◆ EXERCISE OBJECTIVE:
In the entries that follow, the line with "Para suporte, envie" opens the range and the line with "- **Gerenciamento de Estado**: Provider" closes it; repeat that range exactly, both lines included.

◆ DATA FOR ANALYSIS:
_ _ _

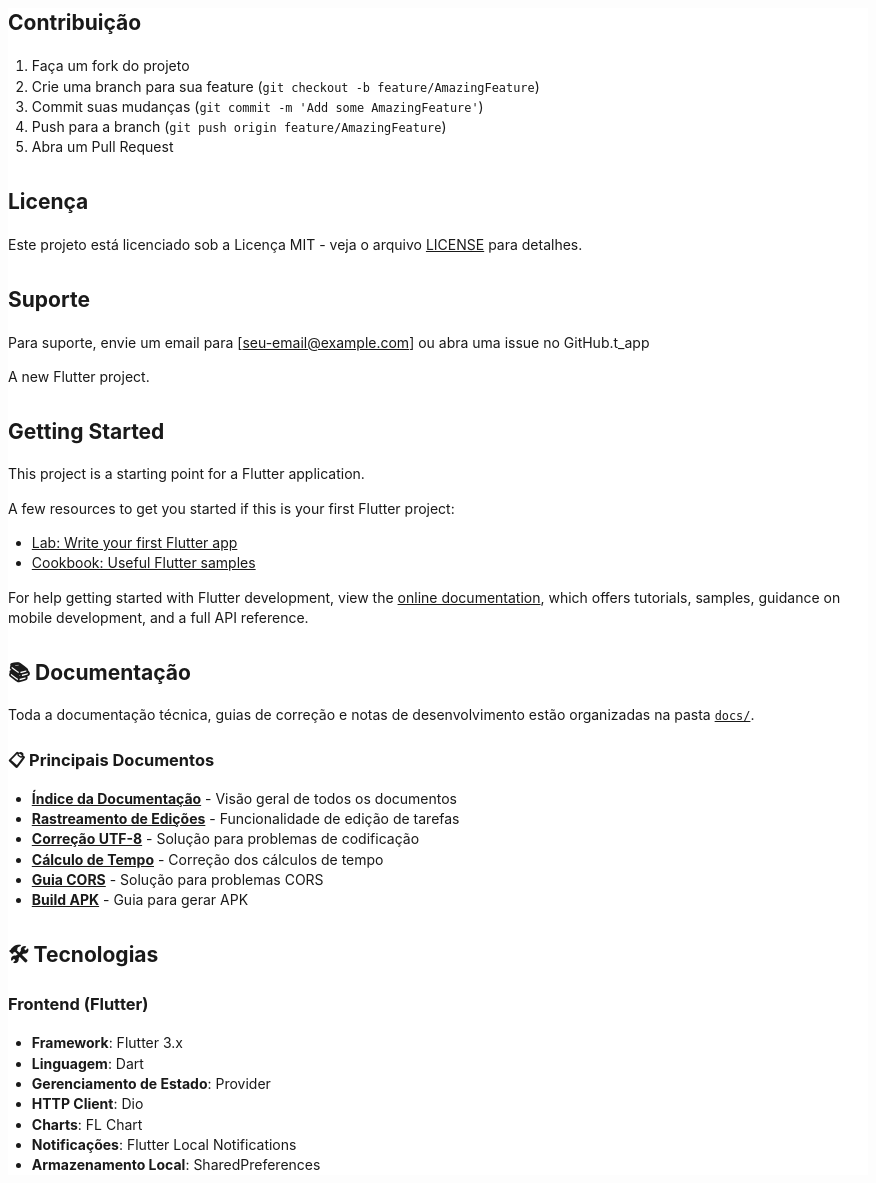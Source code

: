 ## Contribuição

1. Faça um fork do projeto
2. Crie uma branch para sua feature (`git checkout -b feature/AmazingFeature`)
3. Commit suas mudanças (`git commit -m 'Add some AmazingFeature'`)
4. Push para a branch (`git push origin feature/AmazingFeature`)
5. Abra um Pull Request

## Licença

Este projeto está licenciado sob a Licença MIT - veja o arquivo [LICENSE](LICENSE) para detalhes.

## Suporte

Para suporte, envie um email para [seu-email@example.com] ou abra uma issue no GitHub.t_app

A new Flutter project.

## Getting Started

This project is a starting point for a Flutter application.

A few resources to get you started if this is your first Flutter project:

- [Lab: Write your first Flutter app](https://docs.flutter.dev/get-started/codelab)
- [Cookbook: Useful Flutter samples](https://docs.flutter.dev/cookbook)

For help getting started with Flutter development, view the
[online documentation](https://docs.flutter.dev/), which offers tutorials,
samples, guidance on mobile development, and a full API reference.

## 📚 Documentação

Toda a documentação técnica, guias de correção e notas de desenvolvimento estão organizadas na pasta [`docs/`](docs/).

### 📋 Principais Documentos
- [**Índice da Documentação**](docs/README.md) - Visão geral de todos os documentos
- [**Rastreamento de Edições**](docs/TASK_EDIT_TRACKING.md) - Funcionalidade de edição de tarefas
- [**Correção UTF-8**](docs/UTF8_ERROR_FIX.md) - Solução para problemas de codificação
- [**Cálculo de Tempo**](docs/TEMPO_TOTAL_TAREFA_FIX.md) - Correção dos cálculos de tempo
- [**Guia CORS**](docs/CORS_SOLUTION_GUIDE.md) - Solução para problemas CORS
- [**Build APK**](docs/APK_BUILD_GUIDE.md) - Guia para gerar APK

## 🛠️ Tecnologias

### Frontend (Flutter)
- **Framework**: Flutter 3.x
- **Linguagem**: Dart
- **Gerenciamento de Estado**: Provider
- **HTTP Client**: Dio
- **Charts**: FL Chart
- **Notificações**: Flutter Local Notifications
- **Armazenamento Local**: SharedPreferences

_ _ _

◆ ANSWER BELOW:
Para suporte, envie um email para [seu-email@example.com] ou abra uma issue no GitHub.t_app

A new Flutter project.

## Getting Started

This project is a starting point for a Flutter application.

A few resources to get you started if this is your first Flutter project:

- [Lab: Write your first Flutter app](https://docs.flutter.dev/get-started/codelab)
- [Cookbook: Useful Flutter samples](https://docs.flutter.dev/cookbook)

For help getting started with Flutter development, view the
[online documentation](https://docs.flutter.dev/), which offers tutorials,
samples, guidance on mobile development, and a full API reference.

## 📚 Documentação

Toda a documentação técnica, guias de correção e notas de desenvolvimento estão organizadas na pasta [`docs/`](docs/).

### 📋 Principais Documentos
- [**Índice da Documentação**](docs/README.md) - Visão geral de todos os documentos
- [**Rastreamento de Edições**](docs/TASK_EDIT_TRACKING.md) - Funcionalidade de edição de tarefas
- [**Correção UTF-8**](docs/UTF8_ERROR_FIX.md) - Solução para problemas de codificação
- [**Cálculo de Tempo**](docs/TEMPO_TOTAL_TAREFA_FIX.md) - Correção dos cálculos de tempo
- [**Guia CORS**](docs/CORS_SOLUTION_GUIDE.md) - Solução para problemas CORS
- [**Build APK**](docs/APK_BUILD_GUIDE.md) - Guia para gerar APK

## 🛠️ Tecnologias

### Frontend (Flutter)
- **Framework**: Flutter 3.x
- **Linguagem**: Dart
- **Gerenciamento de Estado**: Provider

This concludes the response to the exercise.